2. Upload your SBM Package file to your storage account and create customized ARM template
The ACI containers retrieve the build package from Azure storage, this command will create a storage container with the name of the --jobname (it will be lower cased and any invalid characters removed) and upload the SBM file to the new container. It will also create a customized ARM template which will be used to deploy the ACI containers in the deploy step.
sbm aci prep --settingsfile "<settings file name>" --tag "<container version tag>" --jobname "<job name>" -P "<sbm package name" --outputfile "<name for ARM template>" --containercount "<number of containers>" --concurrency "<concurrency value" --concurrencytype "<concurrency type>"
3. Queue up the override targets in Service Bus
IMPORTANT: If using arguments, the jobname and concurrencytype values MUST match the values used in the prep steps otherwise the messages will not get processed.
sbm aci enqueue --settingsfile "<settings file name>" --jobname "<job name>" --concurrencytype "<concurrency type>" --override "<override file name>"
4. Deploy Container and Monitor progress
Next is to deploy the ACI to create the containers. The --templatefile value is the file you created in the prep step as the --outputfile. By default, once the deployment is complete, it will start monitoring progress against the Service Bus and Event Hub. You can change this behavior by setting the --monitor argument to false. This step will extract the jobname and concurrencytype from the values already saved in the --templatefile. The --override argument is not required, but it will allow the monitor to track the target database count and stop monitoring when all targets have been processed.

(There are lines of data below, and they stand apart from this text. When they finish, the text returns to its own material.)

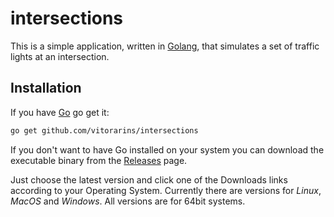 # intersections
This is a simple application, written in [Golang](https://golang.org/), that simulates a set of traffic lights at an intersection.

## Installation

If you have [Go](https://golang.org/doc/install) go get it:
```sh
go get github.com/vitorarins/intersections
```

If you don't want to have Go installed on your system you can download the executable binary from the [Releases](https://github.com/vitorarins/intersections/releases) page.

Just choose the latest version and click one of the Downloads links according to your Operating System. Currently there are versions for *Linux*, *MacOS* and *Windows*. All versions are for 64bit systems.
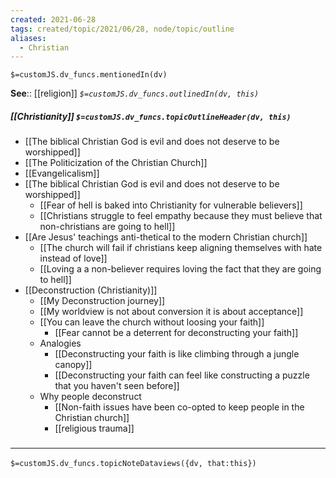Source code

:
 ```yaml
---
created: 2021-06-28
tags: created/topic/2021/06/28, node/topic/outline
aliases:
  - Christian
---
```

`$=customJS.dv_funcs.mentionedIn(dv)`


**See**:: [[religion]]
*`$=customJS.dv_funcs.outlinedIn(dv, this)`*

##### [[Christianity]] `$=customJS.dv_funcs.topicOutlineHeader(dv, this)`
- [[The biblical Christian God is evil and does not deserve to be worshipped]]
- [[The Politicization of the Christian Church]]
- [[Evangelicalism]]
- [[The biblical Christian God is evil and does not deserve to be worshipped]]
	- [[Fear of hell is baked into Christianity for vulnerable believers]]
	- [[Christians struggle to feel empathy because they must believe that non-christians are going to hell]]
- [[Are Jesus' teachings anti-thetical to the modern Christian church]]
	- [[The church will fail if christians keep aligning themselves with hate instead of love]]
	- [[Loving a a non-believer requires loving the fact that they are going to hell]]
- [[Deconstruction (Christianity)]]
	- [[My Deconstruction journey]]
	- [[My worldview is not about conversion it is about acceptance]]
    - [[You can leave the church without loosing your faith]]
        - [[Fear cannot be a deterrent for deconstructing your faith]]
    - Analogies
        - [[Deconstructing your faith is like climbing through a jungle canopy]]
        - [[Deconstructing your faith can feel like constructing a puzzle that you haven't seen before]]
    - Why people deconstruct
        - [[Non-faith issues have been co-opted to keep people in the Christian church]]
        - [[religious trauma]]

### <hr class="dataviews"/>
`$=customJS.dv_funcs.topicNoteDataviews({dv, that:this})`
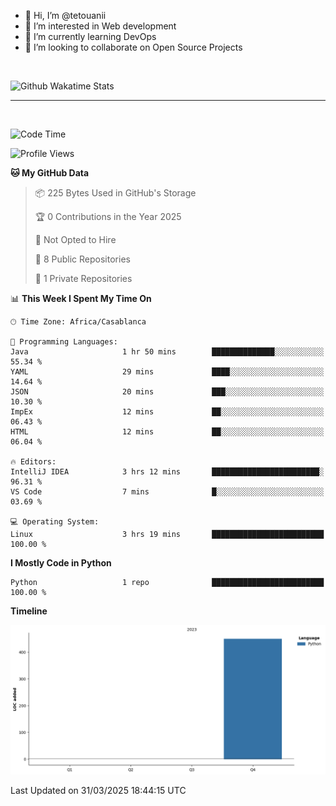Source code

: - 👋 Hi, I’m @tetouanii
- 👀 I’m interested in Web development
- 🌱 I’m currently learning DevOps
- 💞️ I’m looking to collaborate on Open Source Projects

<br/>


![Github Wakatime Stats](https://github-readme-stats.vercel.app/api/wakatime/?username=@walidbosso&layout=compact&&theme=default&link="https://www.github.com/USERNAME/") 

--- 

<br/>


  
<!--START_SECTION:waka-->
![Code Time](http://img.shields.io/badge/Code%20Time-336%20hrs%2048%20mins-blue)

![Profile Views](http://img.shields.io/badge/Profile%20Views-0-blue)

**🐱 My GitHub Data** 

> 📦 225 Bytes Used in GitHub's Storage 
 > 
> 🏆 0 Contributions in the Year 2025
 > 
> 🚫 Not Opted to Hire
 > 
> 📜 8 Public Repositories 
 > 
> 🔑 1 Private Repositories 
 > 
📊 **This Week I Spent My Time On** 

```text
🕑︎ Time Zone: Africa/Casablanca

💬 Programming Languages: 
Java                     1 hr 50 mins        ██████████████░░░░░░░░░░░   55.34 % 
YAML                     29 mins             ████░░░░░░░░░░░░░░░░░░░░░   14.64 % 
JSON                     20 mins             ███░░░░░░░░░░░░░░░░░░░░░░   10.30 % 
ImpEx                    12 mins             ██░░░░░░░░░░░░░░░░░░░░░░░   06.43 % 
HTML                     12 mins             ██░░░░░░░░░░░░░░░░░░░░░░░   06.04 % 

🔥 Editors: 
IntelliJ IDEA            3 hrs 12 mins       ████████████████████████░   96.31 % 
VS Code                  7 mins              █░░░░░░░░░░░░░░░░░░░░░░░░   03.69 % 

💻 Operating System: 
Linux                    3 hrs 19 mins       █████████████████████████   100.00 % 
```

**I Mostly Code in Python** 

```text
Python                   1 repo              █████████████████████████   100.00 % 
```



**Timeline**

![Lines of Code chart](https://raw.githubusercontent.com/tetouanii/tetouanii/main/assets/bar_graph.png)


 Last Updated on 31/03/2025 18:44:15 UTC
<!--END_SECTION:waka-->
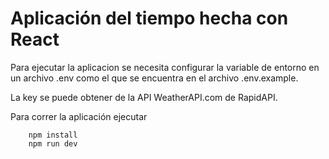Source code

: # Aplicación del tiempo hecha con React

Para ejecutar la aplicacion se necesita configurar la variable de entorno en un archivo .env como el que se encuentra en el archivo .env.example.

La key se puede obtener de la API WeatherAPI.com de RapidAPI.

Para correr la aplicación ejecutar 
```
    npm install
    npm run dev
```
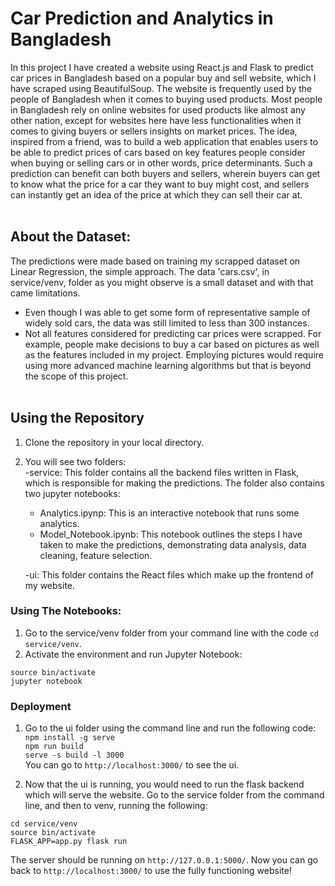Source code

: # Car Prediction and Analytics in Bangladesh

In this project I have created a website using React.js and Flask to predict car prices in Bangladesh based on a popular buy
and sell website, which I have scraped using BeautifulSoup. The website is frequently used by the people of Bangladesh when
it comes to
buying used products. Most people in Bangladesh rely on online websites for used products
like almost any other nation, except for websites here have less functionalities when it comes to giving buyers or sellers
insights on market prices. The idea, inspired from a friend, was to build a web application that enables users to be able to 
predict prices of cars based on key features people consider when buying or selling cars or in other words, price determinants.
Such a prediction can benefit can both buyers and sellers, wherein buyers can get to know what the price for a car they want to
buy might cost, and sellers can instantly get an idea of the price at which they can sell their car at. <br/>
<br/>
## About the Dataset: <br/>
The predictions were made based on training my scrapped dataset on Linear Regression, the simple approach. The data 
'cars.csv', in service/venv, folder as you might observe is a small dataset and with that came limitations.  
* Even though I was able to get some form of representative sample of widely sold cars, the data was still limited to less than
300 instances. 
* Not all features considered for predicting car prices were scrapped. For example, people make decisions to buy a car
based on pictures as well as the features included in my project. Employing pictures would require using more advanced machine
learning algorithms but that is beyond the scope of this project. <br/> <br/>
## Using the Repository <br/>
1. Clone the repository in your local directory.
2. You will see two folders: <br/>
  -service: This folder contains all the backend files written in Flask, which is responsible for making the predictions.
  The folder also contains two jupyter notebooks:
    - Analytics.ipynp: This is an interactive notebook that runs some analytics.
    - Model_Notebook.ipynb: This notebook outlines the steps I have taken to make the predictions, demonstrating data analysis,
    data cleaning, feature selection. <br/> 
   
    -ui: This folder contains the React files which make up the frontend of my website.
### Using The Notebooks:
1. Go to the service/venv folder from your command line with the code ` cd service/venv `.
2. Activate the environment and run Jupyter Notebook:
```
source bin/activate
jupyter notebook
```

### Deployment <br/>
1. Go to the ui folder using the command line and run the following code: <br/>
` npm install -g serve ` <br/>
` npm run build ` <br/>
` serve -s build -l 3000 ` <br/>
You can go to ` http://localhost:3000/ ` to see the ui. 

2. Now that the ui is running, you would need to run the flask backend which will serve the website.
Go to the service folder from the command line, and then to venv, running the following: <br/>
```
cd service/venv
source bin/activate
FLASK_APP=app.py flask run
```
The server should be running on ` http://127.0.0.1:5000/ `. Now you can go back to ` http://localhost:3000/ ` to use the 
fully functioning website!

sbm aci deploy --settingsfile "<settings file name>" --templatefile "<ARM template file>" --override "<override file name>" --monitor
if you would rather run an extra step (for whatever reason), you can run a separate monitor command:
sbm aci monitor --settingsfile "<settings file name>" --jobname "<job name>" --concurrencytype "<concurrency type>" --override "<override file name>"
All of the run logs will be transferred from the pods to the storage container specified in the jobname argument. When monitoring is complete, it will output a Blob container SAS token that you can use in Azure Storage Explorer to easily view the logs.
IMPORTANT: After the sbm aci deploy (with monitoring) or sbm aci monitor completes, as part of the clean-up, it will remove the Service Bus Topic associated with the build. This will deactivate the running containers.